More common than Plato's doctrine of the Ideas, Aristotle suggests in the Ethics, is the belief that the unchangeable and eternal objects of philosophic contemplation are the heavenly bodies--the Sun, the Moon, and the stars. It is commonly thought that the life of wisdom is completely lacking in prudence, because while the prudent man studies the changeable and contingent affairs of human life, the wise man studies the unchangeable and eternal bodies of the cosmos (1141a30-41b2).

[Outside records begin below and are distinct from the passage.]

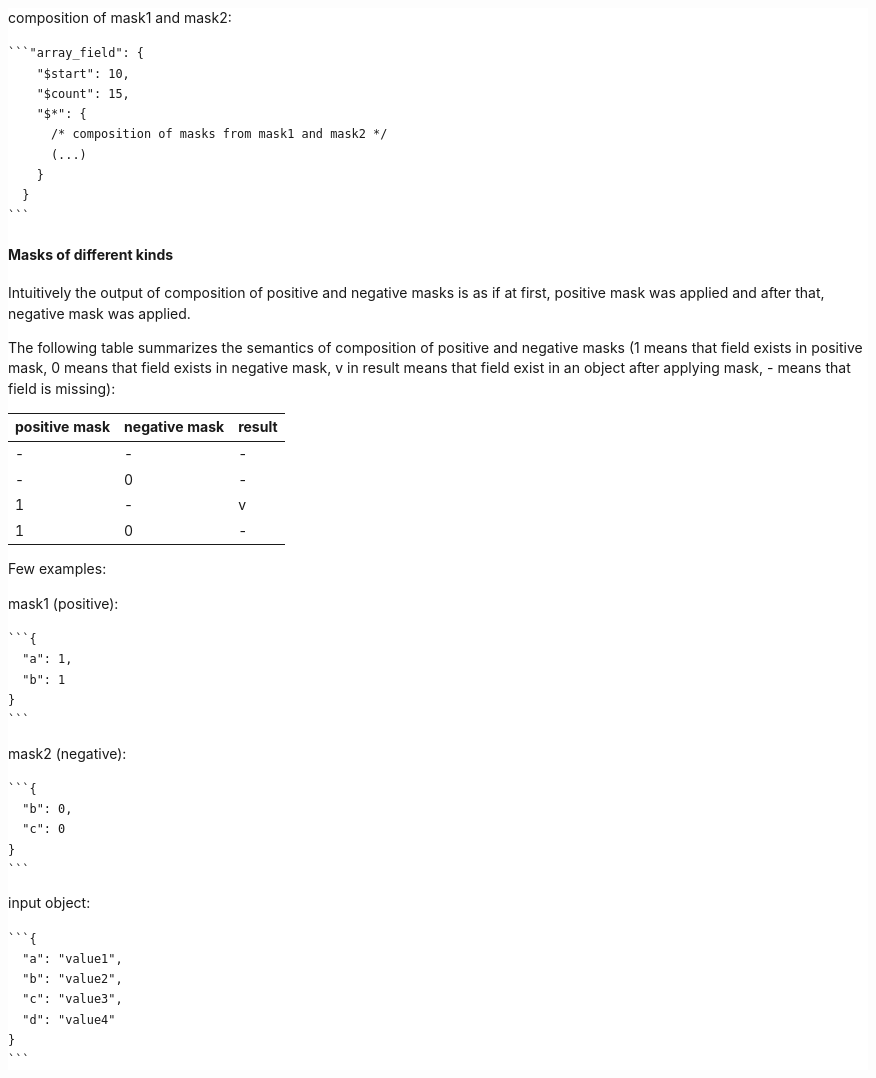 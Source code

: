 composition of mask1 and mask2:

    ```"array_field": {
        "$start": 10,
        "$count": 15,
        "$*": {
          /* composition of masks from mask1 and mask2 */
          (...)
        }
      }
    ```

#### Masks of different kinds

Intuitively the output of composition of positive and negative masks is
as if at first, positive mask was applied and after that, negative mask
was applied.

The following table summarizes the semantics of composition of positive
and negative masks (1 means that field exists in positive mask, 0 means
that field exists in negative mask, v in result means that field exist
in an object after applying mask, - means that field is missing):

| positive mask | negative mask | result |
| ------------- | ------------- | ------ |
| \-            | \-            | \-     |
| \-            | 0             | \-     |
| 1             | \-            | v      |
| 1             | 0             | \-     |

Few examples:

mask1 (positive):

    ```{
      "a": 1,
      "b": 1
    }
    ```

mask2 (negative):

    ```{
      "b": 0,
      "c": 0
    }
    ```

input object:

    ```{
      "a": "value1",
      "b": "value2",
      "c": "value3",
      "d": "value4"
    }
    ```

Although Aristotle speculates in some of his writings on the nature of the heavenly bodies, he concedes that such speculations are largely matters of "faith" (pistis) that depend on traditional myths handed down from the earliest times, and therefore such matters cannot be settled by demonstrative reasoning (Topics, 104b1-18; On the Heavens, 270b1-26, 279b4-12, 283a30-84b5, 291b24-92a10; Metaphysics, 1074b1-14). Consequently, Moses Maimonides could claim that Aristotle's arguments for the eternity of the cosmos were rhetorical rather than demonstrative (The Guide of the Perplexed, II, 13-15).
In contrast to the common view that the highest activity of philosophy is the cosmological study of the unchanging and immortal bodies of the heavens, a large part of Aristotle's philosophical writings is devoted to the biological study of the contingent and mortal bodies of living organisms. At the beginning of his Parts of Animals, Aristotle defends the philosophical dignity of his biological studies:
"Of substances that are composed by nature, some are ungenerable and indestructible throughout eternity, while others partake of generation and destruction. The former are honorable and divine but less subject to investigation by man (for there is little evidence from sensation that we can use to make inquiries about those things that we aspire to understand); but concerning plants and animals, which are destructible, there is much more information to use for knowledge, because they are all around us. . . . The knowledge of terrestrial things exceeds that of divine substances because of its greater accuracy and scope, and our knowledge of terrestrial things has the advantage that they are nearer to us and more akin to our nature. . . . Even in the case of those animals that do not delight our senses, nevertheless the nature that designed them gives inconceivable pleasures to those of us who are by nature philosophers and are able to gain theoretical knowledge of causes" (644b22-45a11).Aristotle's defense of biology as a philosophical science is important for our reading of his Ethics and Politics, because this should lead us to consider the possibility that for Aristotle ethics and politics are biological sciences. Aristotle's biological study of human beings affirms the psychophysical unity of their nature, in which mind and body are separable in speech but inseparable in reality. And so for the philosophic life to be a human life, it must be a rational life of embodied intellect, a social life of friends who live together by talking and thinking together, and thus a moral life based on mutuality and reciprocity.
Furthermore, recognizing the biological character of Aristotle's philosophizing should make us wonder whether modern Darwinian biology can sustain Aristotle's biological naturalism.